Howard Green (September 10, 1925 – October 31, 2015) was an American scientist, and George Higginson Professor of Cell Biology at Harvard Medical School.

He was the first to culture human cells in a laboratory setting for therapeutic use. He is one of the founding fathers of stem-cell research and regenerative medicine. One famous case involving Doctor Green concerned Jamie and Glenn Selby, two children from Wyoming who were burned over 95% of their bodies. Green cut small patches of undamaged skin from the boys, grew them in a lab and was able to harvest skin grafts to cover their burns.

== Education and personal life ==
Howard Green was born in 1925 in Toronto, Ontario. He graduated from University of Toronto medical school.
He served in the United States Army.
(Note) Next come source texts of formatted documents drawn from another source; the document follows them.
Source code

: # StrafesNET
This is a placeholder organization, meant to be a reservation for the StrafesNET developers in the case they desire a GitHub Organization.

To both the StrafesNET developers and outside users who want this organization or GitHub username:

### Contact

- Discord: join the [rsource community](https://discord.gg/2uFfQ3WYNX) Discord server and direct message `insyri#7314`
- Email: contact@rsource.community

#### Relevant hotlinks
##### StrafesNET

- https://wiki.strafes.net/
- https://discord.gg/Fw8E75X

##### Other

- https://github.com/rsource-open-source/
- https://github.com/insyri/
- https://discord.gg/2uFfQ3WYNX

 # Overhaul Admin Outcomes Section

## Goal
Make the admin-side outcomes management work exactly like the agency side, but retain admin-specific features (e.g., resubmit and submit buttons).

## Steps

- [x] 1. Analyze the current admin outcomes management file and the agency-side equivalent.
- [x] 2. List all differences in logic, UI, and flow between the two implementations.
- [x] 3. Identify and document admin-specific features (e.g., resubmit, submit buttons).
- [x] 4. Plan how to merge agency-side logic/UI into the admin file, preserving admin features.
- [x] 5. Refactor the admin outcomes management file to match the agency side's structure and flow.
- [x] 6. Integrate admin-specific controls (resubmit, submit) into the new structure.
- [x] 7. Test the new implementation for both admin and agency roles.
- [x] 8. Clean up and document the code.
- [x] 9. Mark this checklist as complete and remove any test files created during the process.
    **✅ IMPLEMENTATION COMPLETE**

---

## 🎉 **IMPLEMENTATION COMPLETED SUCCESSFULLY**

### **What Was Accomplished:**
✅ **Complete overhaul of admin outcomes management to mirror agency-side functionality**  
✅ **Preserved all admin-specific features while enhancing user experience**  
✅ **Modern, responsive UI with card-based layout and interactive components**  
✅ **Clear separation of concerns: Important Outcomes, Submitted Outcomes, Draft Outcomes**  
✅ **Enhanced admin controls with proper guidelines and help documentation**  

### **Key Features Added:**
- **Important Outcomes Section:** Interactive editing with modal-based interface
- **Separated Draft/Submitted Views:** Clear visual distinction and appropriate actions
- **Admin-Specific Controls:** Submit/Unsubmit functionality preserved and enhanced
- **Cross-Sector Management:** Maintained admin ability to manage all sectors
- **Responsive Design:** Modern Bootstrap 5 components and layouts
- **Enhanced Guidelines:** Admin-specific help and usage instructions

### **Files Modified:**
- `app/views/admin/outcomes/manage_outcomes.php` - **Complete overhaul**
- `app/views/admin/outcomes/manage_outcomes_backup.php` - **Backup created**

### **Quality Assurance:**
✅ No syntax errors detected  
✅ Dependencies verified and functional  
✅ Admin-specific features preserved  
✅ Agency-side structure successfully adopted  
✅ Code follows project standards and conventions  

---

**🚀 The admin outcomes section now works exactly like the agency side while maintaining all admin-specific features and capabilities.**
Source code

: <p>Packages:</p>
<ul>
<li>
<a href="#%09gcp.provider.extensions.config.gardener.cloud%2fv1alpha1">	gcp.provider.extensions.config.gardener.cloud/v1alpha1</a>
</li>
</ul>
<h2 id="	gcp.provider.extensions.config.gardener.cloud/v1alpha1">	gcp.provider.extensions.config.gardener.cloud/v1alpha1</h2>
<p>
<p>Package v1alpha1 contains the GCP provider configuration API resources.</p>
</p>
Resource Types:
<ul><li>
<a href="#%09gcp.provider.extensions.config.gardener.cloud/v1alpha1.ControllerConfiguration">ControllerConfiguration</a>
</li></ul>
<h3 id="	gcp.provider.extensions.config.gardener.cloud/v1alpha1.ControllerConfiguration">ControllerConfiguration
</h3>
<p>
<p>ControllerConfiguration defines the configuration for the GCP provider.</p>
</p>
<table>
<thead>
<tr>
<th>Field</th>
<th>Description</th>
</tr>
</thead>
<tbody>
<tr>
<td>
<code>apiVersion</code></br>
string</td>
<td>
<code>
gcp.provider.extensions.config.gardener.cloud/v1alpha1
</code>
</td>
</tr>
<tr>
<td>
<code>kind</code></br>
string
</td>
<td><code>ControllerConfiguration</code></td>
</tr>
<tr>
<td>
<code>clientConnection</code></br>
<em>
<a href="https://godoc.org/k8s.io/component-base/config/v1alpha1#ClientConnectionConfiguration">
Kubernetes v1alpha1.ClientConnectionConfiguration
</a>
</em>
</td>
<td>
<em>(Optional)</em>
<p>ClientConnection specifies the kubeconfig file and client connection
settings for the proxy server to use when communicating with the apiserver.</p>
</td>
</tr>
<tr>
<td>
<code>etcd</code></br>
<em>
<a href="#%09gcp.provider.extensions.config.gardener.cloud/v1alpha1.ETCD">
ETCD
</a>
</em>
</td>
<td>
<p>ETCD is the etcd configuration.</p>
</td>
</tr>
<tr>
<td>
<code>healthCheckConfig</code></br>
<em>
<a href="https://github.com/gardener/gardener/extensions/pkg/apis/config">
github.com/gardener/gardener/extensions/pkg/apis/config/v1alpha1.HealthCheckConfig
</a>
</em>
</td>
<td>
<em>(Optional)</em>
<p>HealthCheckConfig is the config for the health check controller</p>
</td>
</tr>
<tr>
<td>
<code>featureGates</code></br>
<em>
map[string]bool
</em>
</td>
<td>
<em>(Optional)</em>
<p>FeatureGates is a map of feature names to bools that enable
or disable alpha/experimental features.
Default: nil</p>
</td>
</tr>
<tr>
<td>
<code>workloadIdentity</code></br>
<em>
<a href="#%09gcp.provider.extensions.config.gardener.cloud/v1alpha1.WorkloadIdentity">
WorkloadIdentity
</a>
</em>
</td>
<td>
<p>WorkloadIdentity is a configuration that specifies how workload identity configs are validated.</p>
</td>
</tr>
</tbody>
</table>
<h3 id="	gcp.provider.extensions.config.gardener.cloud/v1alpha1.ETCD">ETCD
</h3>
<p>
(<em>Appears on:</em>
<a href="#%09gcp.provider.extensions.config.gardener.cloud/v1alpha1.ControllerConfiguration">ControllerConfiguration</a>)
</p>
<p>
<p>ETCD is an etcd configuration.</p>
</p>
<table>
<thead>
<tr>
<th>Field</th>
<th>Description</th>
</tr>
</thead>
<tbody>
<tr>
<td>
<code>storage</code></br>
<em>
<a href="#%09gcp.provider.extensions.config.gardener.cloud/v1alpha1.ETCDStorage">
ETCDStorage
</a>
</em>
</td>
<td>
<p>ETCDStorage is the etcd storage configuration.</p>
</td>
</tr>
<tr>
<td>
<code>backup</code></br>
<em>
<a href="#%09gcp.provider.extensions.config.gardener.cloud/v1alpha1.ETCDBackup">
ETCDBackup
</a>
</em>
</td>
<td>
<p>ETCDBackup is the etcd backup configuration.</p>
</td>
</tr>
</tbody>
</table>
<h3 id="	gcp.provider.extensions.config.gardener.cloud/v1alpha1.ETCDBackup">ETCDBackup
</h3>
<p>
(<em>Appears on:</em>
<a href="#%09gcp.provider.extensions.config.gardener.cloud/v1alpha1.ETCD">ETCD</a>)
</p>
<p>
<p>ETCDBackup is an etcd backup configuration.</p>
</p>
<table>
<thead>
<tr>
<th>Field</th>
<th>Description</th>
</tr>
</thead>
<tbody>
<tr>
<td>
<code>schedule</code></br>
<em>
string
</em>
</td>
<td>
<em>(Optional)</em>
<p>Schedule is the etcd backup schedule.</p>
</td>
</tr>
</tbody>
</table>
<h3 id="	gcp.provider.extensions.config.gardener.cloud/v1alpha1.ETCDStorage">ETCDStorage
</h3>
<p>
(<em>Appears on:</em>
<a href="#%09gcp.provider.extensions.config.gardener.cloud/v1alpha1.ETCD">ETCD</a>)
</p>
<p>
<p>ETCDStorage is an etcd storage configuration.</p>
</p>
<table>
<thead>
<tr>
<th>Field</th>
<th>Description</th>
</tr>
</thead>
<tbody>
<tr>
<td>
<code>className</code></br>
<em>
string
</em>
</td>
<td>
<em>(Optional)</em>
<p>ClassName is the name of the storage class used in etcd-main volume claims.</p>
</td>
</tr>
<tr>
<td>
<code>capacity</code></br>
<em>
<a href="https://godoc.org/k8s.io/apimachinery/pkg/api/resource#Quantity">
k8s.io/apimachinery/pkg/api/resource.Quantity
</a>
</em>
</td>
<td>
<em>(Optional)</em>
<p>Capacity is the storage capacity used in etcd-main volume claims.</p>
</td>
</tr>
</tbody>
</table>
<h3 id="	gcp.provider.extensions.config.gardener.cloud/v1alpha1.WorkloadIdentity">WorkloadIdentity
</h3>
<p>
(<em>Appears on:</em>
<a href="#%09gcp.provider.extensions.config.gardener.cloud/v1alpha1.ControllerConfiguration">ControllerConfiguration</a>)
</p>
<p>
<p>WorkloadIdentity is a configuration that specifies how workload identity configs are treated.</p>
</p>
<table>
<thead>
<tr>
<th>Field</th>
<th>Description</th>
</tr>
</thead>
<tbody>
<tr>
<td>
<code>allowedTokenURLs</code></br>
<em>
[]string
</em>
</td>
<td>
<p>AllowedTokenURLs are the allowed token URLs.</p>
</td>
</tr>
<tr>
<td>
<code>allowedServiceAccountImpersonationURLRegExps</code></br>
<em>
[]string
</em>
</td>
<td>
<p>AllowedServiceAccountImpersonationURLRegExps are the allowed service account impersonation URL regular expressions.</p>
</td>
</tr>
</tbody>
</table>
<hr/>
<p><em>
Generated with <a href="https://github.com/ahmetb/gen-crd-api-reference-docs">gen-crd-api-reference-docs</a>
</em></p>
He taught at New York University School of Medicine, Massachusetts Institute of Technology from 1970 to 1980, and Harvard Medical School from 1980 to 1993.

Green married Rosine Kauffmann Green née Kauffmann in 1954.

He died on October 31, 2015, outside Boston, Massachusetts.

On November 23, 2016, Shriner's Hospitals for Children in Boston announced the opening of the Howard Green Center for Children's Skin Health and Research, funded by a $3 million gift from his wife, Mrs. Rosine Kauffmann Green.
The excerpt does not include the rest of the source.